OBER-OLM – Seit mehr als zehn Jahren gibt die ehemalige Olympia-Stabhochspringerin Carolin Hingst Lauftraining im Ober-Olmer Wald. Nun soll sie dafür eine Nutzungsgebühr zahlen. Doch bei den Verhandlungen mit dem Landesforstamt ist immer noch keine Einigung in Sicht.
Im vergangenen Mai erhält Carolin Hingst Post von der unschönen Sorte: Ihr Gestattungsvertrag, der ihr die gewerbliche Nutzung des Ober-Olmer Waldes erlaubt, wird vom Landesforstamt Rheinhessen zum Dezember des Jahres gekündigt – ohne Ankündigung, ohne Gesprächsversuche. Als Gesundheitscoach bietet sie seit 2013 Trainingskurse fürs Laufen und Nordic Walking im Wald an. Die stehen plötzlich auf der Kippe. Auf telefonische Nachfrage erfährt sie, dass sie ihre Lauftrainings weiter fortführen könne – allerdings nur gegen eine Gebühr von zehn Prozent ihrer Bruttoeinnahmen.
Damit ist der Grundstein für einen Streit gelegt, der mittlerweile seit neun Monaten andauert. Doch wieso hat sich das Landesforstamt für die Kündigung des Vertrags entschieden? Leonie Münzer vom Forstamt bestätigt die Einführung der Gebühr: „Seit letztem Jahr wird nicht nur ein Gestattungsentgelt in die Neuverträge übernommen, sondern auch die Altverträge, wie der von Frau Hingst werden an diese neue Regelung angepasst.“ Der Prozentsatz wurde einheitlich festgelegt, um alle gleich zu belasten und so Fairness und Transparenz zu gewährleisten. Einzige Ausnahme seien Bildungsveranstaltungen im Umweltbereich.
Hingst hat dafür kein Verständnis: „Zehn Prozent der Bruttokurseinnahmen, das ist eine vollkommen utopische und überzogene Forderung. Und da spreche ich nicht nur für mich, sondern auch für die vielen Freiberufler und Kleinunternehmer.“ Laut ihr sei ein Minusgeschäft bei dieser Beitragshöhe unvermeidlich. Und die Kosten auf die Teilnehmer abzuwälzen, das käme für sie ebenfalls nicht in Frage. Mittlerweile ist das Landesforstamt von einem einheitlichen Prozentsatz abgerückt, das Entgelt soll im Einzelfall festgelegt werden.
Hingst hat deswegen eine Pauschale vorgeschlagen, doch das Landesforstamt lehnte ab. Stattdessen wurde die Profisportlerin dazu aufgefordert, ihre Einnahmen offenzulegen.
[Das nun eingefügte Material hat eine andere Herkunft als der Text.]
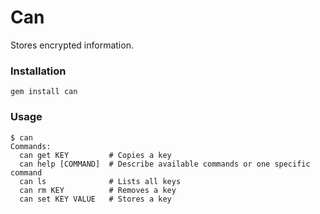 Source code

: # Can

Stores encrypted information.


### Installation

    gem install can


### Usage

    $ can
    Commands:
      can get KEY         # Copies a key
      can help [COMMAND]  # Describe available commands or one specific command
      can ls              # Lists all keys
      can rm KEY          # Removes a key
      can set KEY VALUE   # Stores a key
So wolle man eine angemessene Beitragshöhe ermitteln, erklärt Münzer. Doch das sieht Hingst nicht ein. Es könne nicht sein, dass das Forstamt hier die gleichen Befugnisse habe wie das Finanzamt. Schließlich bot das Forstamt an, einen Pauschalbeitrag festzulegen, wenn sie eine Schätzung ihrer erwarteten Einnahmen abgeben würde. Nach ausbleibender Reaktion schlug man dann eine „moderate Jahresgebühr“ vor, so Münzer. „Allerdings gab es auch darauf bisher keine Antwort.“
Doch wieso nimmt Hingst nicht an? Wegen der fehlenden Gebührenverordnung könne das Forstamt die Nutzungebühr „willkürlich festlegen“. Mit Transparenz und Fairness habe das für sie nichts zu tun. Generell kann Hingst die Idee einer Waldnutzungsgebühr nicht nachvollziehen. Das Training mache „keinen Lärm, keinen Schmutz“, es werde kein Müll hinterlassen und nur auf ausgezeichneten Wegen gelaufen. Außerdem sei die Waldnutzung bereits durch die Steuergelder finanziert, von ihr genauso, wie von ihren Teilnehmenden.
Ein Ende des Streits ist zwar derzeit nicht abzusehen. Beim Forstamt zeigt man sich aber offen für eine Lösung. Frau Hingst leiste seit Jahren einen „wunderbaren Beitrag“ zu den Sportprogrammen im Wald. Man stehe für Gespräche bereit, um eine tragbare Lösung für beide Seiten zu entwickeln.